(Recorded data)

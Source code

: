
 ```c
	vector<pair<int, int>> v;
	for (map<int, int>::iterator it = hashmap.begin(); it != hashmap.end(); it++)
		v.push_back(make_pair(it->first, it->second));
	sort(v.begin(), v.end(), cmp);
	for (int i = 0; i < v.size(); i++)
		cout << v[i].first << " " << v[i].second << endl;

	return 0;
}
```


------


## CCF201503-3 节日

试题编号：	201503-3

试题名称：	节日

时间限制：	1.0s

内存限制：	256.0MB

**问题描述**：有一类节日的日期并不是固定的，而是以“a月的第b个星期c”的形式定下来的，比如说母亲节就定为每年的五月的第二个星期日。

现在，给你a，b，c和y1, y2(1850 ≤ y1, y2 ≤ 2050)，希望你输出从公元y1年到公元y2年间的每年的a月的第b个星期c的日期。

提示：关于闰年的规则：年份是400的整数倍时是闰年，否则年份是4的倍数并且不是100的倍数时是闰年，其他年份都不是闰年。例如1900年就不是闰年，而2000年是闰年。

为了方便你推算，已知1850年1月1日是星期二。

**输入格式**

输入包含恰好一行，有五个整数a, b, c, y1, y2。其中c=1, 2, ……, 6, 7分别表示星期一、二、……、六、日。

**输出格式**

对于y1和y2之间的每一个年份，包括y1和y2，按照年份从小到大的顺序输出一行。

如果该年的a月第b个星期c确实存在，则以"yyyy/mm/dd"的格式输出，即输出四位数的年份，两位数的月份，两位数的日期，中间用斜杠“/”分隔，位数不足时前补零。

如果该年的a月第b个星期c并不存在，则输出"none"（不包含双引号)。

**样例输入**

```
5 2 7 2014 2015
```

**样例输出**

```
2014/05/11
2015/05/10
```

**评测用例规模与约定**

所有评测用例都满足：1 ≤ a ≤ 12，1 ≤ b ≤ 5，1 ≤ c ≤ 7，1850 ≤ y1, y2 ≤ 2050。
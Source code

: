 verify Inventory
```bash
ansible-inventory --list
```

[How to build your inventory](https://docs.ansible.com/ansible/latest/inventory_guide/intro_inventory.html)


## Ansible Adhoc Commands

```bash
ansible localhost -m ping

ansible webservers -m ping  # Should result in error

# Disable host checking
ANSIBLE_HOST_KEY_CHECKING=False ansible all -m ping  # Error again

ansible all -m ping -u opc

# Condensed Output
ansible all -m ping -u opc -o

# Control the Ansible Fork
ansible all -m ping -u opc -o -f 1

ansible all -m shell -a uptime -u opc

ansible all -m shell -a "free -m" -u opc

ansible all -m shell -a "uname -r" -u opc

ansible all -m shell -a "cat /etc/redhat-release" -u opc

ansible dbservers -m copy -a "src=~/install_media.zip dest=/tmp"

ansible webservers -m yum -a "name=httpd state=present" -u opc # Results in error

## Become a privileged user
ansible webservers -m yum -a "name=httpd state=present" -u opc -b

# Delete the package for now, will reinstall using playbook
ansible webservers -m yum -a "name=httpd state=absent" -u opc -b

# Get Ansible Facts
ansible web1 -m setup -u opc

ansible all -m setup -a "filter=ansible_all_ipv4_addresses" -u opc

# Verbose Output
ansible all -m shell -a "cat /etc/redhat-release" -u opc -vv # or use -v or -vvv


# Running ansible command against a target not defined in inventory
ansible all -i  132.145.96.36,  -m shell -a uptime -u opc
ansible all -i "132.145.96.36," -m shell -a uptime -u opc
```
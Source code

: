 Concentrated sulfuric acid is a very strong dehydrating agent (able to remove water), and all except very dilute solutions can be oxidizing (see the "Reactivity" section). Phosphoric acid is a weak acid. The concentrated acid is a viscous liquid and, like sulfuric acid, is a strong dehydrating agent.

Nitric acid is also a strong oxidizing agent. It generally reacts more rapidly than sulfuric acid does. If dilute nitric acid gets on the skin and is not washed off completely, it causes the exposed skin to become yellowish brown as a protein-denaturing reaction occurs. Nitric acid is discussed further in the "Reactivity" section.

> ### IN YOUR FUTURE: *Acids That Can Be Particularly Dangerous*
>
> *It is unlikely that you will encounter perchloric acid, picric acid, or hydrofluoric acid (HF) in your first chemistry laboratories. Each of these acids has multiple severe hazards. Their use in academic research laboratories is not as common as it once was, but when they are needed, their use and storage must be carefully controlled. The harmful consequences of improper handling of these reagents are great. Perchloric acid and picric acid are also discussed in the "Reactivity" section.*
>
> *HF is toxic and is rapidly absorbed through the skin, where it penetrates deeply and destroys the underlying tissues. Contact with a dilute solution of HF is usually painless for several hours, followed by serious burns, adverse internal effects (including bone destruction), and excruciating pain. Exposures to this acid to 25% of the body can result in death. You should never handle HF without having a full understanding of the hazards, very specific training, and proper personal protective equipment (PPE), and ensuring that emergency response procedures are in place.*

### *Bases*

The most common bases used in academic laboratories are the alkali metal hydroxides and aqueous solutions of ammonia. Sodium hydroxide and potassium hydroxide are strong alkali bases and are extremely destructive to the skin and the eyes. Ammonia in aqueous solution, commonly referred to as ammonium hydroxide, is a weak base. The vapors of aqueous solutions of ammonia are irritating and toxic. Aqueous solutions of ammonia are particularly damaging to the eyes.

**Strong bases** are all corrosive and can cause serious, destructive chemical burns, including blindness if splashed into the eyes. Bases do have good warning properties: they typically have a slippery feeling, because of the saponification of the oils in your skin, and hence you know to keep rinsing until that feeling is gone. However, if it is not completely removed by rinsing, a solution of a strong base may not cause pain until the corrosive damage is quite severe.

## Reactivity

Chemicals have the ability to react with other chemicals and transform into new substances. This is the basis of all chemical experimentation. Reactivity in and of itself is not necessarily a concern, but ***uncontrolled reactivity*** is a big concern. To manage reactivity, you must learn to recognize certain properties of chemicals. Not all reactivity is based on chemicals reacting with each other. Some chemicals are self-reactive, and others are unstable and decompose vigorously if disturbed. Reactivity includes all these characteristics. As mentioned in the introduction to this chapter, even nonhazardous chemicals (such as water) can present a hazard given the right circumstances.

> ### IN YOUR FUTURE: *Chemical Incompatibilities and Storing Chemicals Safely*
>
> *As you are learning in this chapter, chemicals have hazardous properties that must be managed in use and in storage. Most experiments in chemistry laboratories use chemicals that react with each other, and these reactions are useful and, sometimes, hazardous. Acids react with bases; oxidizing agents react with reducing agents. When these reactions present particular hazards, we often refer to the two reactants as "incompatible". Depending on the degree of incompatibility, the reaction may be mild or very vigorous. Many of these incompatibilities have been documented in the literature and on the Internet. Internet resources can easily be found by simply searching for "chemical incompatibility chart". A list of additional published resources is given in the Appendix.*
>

● **Work instruction**
Transcribe the data in full, keeping every detail.

● **Output for this task**
Source code

:
 ```c
	vector<pair<int, int>> v;
	for (map<int, int>::iterator it = hashmap.begin(); it != hashmap.end(); it++)
		v.push_back(make_pair(it->first, it->second));
	sort(v.begin(), v.end(), cmp);
	for (int i = 0; i < v.size(); i++)
		cout << v[i].first << " " << v[i].second << endl;

	return 0;
}
```


------


## CCF201503-3 节日

试题编号：	201503-3

试题名称：	节日

时间限制：	1.0s

内存限制：	256.0MB

**问题描述**：有一类节日的日期并不是固定的，而是以“a月的第b个星期c”的形式定下来的，比如说母亲节就定为每年的五月的第二个星期日。

现在，给你a，b，c和y1, y2(1850 ≤ y1, y2 ≤ 2050)，希望你输出从公元y1年到公元y2年间的每年的a月的第b个星期c的日期。

提示：关于闰年的规则：年份是400的整数倍时是闰年，否则年份是4的倍数并且不是100的倍数时是闰年，其他年份都不是闰年。例如1900年就不是闰年，而2000年是闰年。

为了方便你推算，已知1850年1月1日是星期二。

**输入格式**

输入包含恰好一行，有五个整数a, b, c, y1, y2。其中c=1, 2, ……, 6, 7分别表示星期一、二、……、六、日。

**输出格式**

对于y1和y2之间的每一个年份，包括y1和y2，按照年份从小到大的顺序输出一行。

如果该年的a月第b个星期c确实存在，则以"yyyy/mm/dd"的格式输出，即输出四位数的年份，两位数的月份，两位数的日期，中间用斜杠“/”分隔，位数不足时前补零。

如果该年的a月第b个星期c并不存在，则输出"none"（不包含双引号)。

**样例输入**

```
5 2 7 2014 2015
```

**样例输出**

```
2014/05/11
2015/05/10
```

**评测用例规模与约定**

所有评测用例都满足：1 ≤ a ≤ 12，1 ≤ b ≤ 5，1 ≤ c ≤ 7，1850 ≤ y1, y2 ≤ 2050。
Source code

: verify Inventory
```bash
ansible-inventory --list
```

[How to build your inventory](https://docs.ansible.com/ansible/latest/inventory_guide/intro_inventory.html)


## Ansible Adhoc Commands

```bash
ansible localhost -m ping

ansible webservers -m ping  # Should result in error

# Disable host checking
ANSIBLE_HOST_KEY_CHECKING=False ansible all -m ping  # Error again

ansible all -m ping -u opc

# Condensed Output
ansible all -m ping -u opc -o

# Control the Ansible Fork
ansible all -m ping -u opc -o -f 1

ansible all -m shell -a uptime -u opc

ansible all -m shell -a "free -m" -u opc

ansible all -m shell -a "uname -r" -u opc

ansible all -m shell -a "cat /etc/redhat-release" -u opc

ansible dbservers -m copy -a "src=~/install_media.zip dest=/tmp"

ansible webservers -m yum -a "name=httpd state=present" -u opc # Results in error

## Become a privileged user
ansible webservers -m yum -a "name=httpd state=present" -u opc -b

# Delete the package for now, will reinstall using playbook
ansible webservers -m yum -a "name=httpd state=absent" -u opc -b

# Get Ansible Facts
ansible web1 -m setup -u opc

ansible all -m setup -a "filter=ansible_all_ipv4_addresses" -u opc

# Verbose Output
ansible all -m shell -a "cat /etc/redhat-release" -u opc -vv # or use -v or -vvv


# Running ansible command against a target not defined in inventory
ansible all -i  132.145.96.36,  -m shell -a uptime -u opc
ansible all -i "132.145.96.36," -m shell -a uptime -u opc
```
Source code

: Concentrated sulfuric acid is a very strong dehydrating agent (able to remove water), and all except very dilute solutions can be oxidizing (see the "Reactivity" section). Phosphoric acid is a weak acid. The concentrated acid is a viscous liquid and, like sulfuric acid, is a strong dehydrating agent.

Nitric acid is also a strong oxidizing agent. It generally reacts more rapidly than sulfuric acid does. If dilute nitric acid gets on the skin and is not washed off completely, it causes the exposed skin to become yellowish brown as a protein-denaturing reaction occurs. Nitric acid is discussed further in the "Reactivity" section.

> ### IN YOUR FUTURE: *Acids That Can Be Particularly Dangerous*
>
> *It is unlikely that you will encounter perchloric acid, picric acid, or hydrofluoric acid (HF) in your first chemistry laboratories. Each of these acids has multiple severe hazards. Their use in academic research laboratories is not as common as it once was, but when they are needed, their use and storage must be carefully controlled. The harmful consequences of improper handling of these reagents are great. Perchloric acid and picric acid are also discussed in the "Reactivity" section.*
>
> *HF is toxic and is rapidly absorbed through the skin, where it penetrates deeply and destroys the underlying tissues. Contact with a dilute solution of HF is usually painless for several hours, followed by serious burns, adverse internal effects (including bone destruction), and excruciating pain. Exposures to this acid to 25% of the body can result in death. You should never handle HF without having a full understanding of the hazards, very specific training, and proper personal protective equipment (PPE), and ensuring that emergency response procedures are in place.*

### *Bases*

The most common bases used in academic laboratories are the alkali metal hydroxides and aqueous solutions of ammonia. Sodium hydroxide and potassium hydroxide are strong alkali bases and are extremely destructive to the skin and the eyes. Ammonia in aqueous solution, commonly referred to as ammonium hydroxide, is a weak base. The vapors of aqueous solutions of ammonia are irritating and toxic. Aqueous solutions of ammonia are particularly damaging to the eyes.

**Strong bases** are all corrosive and can cause serious, destructive chemical burns, including blindness if splashed into the eyes. Bases do have good warning properties: they typically have a slippery feeling, because of the saponification of the oils in your skin, and hence you know to keep rinsing until that feeling is gone. However, if it is not completely removed by rinsing, a solution of a strong base may not cause pain until the corrosive damage is quite severe.

## Reactivity

Chemicals have the ability to react with other chemicals and transform into new substances. This is the basis of all chemical experimentation. Reactivity in and of itself is not necessarily a concern, but ***uncontrolled reactivity*** is a big concern. To manage reactivity, you must learn to recognize certain properties of chemicals. Not all reactivity is based on chemicals reacting with each other. Some chemicals are self-reactive, and others are unstable and decompose vigorously if disturbed. Reactivity includes all these characteristics. As mentioned in the introduction to this chapter, even nonhazardous chemicals (such as water) can present a hazard given the right circumstances.

> ### IN YOUR FUTURE: *Chemical Incompatibilities and Storing Chemicals Safely*
>
> *As you are learning in this chapter, chemicals have hazardous properties that must be managed in use and in storage. Most experiments in chemistry laboratories use chemicals that react with each other, and these reactions are useful and, sometimes, hazardous. Acids react with bases; oxidizing agents react with reducing agents. When these reactions present particular hazards, we often refer to the two reactants as "incompatible". Depending on the degree of incompatibility, the reaction may be mild or very vigorous. Many of these incompatibilities have been documented in the literature and on the Internet. Internet resources can easily be found by simply searching for "chemical incompatibility chart". A list of additional published resources is given in the Appendix.*
>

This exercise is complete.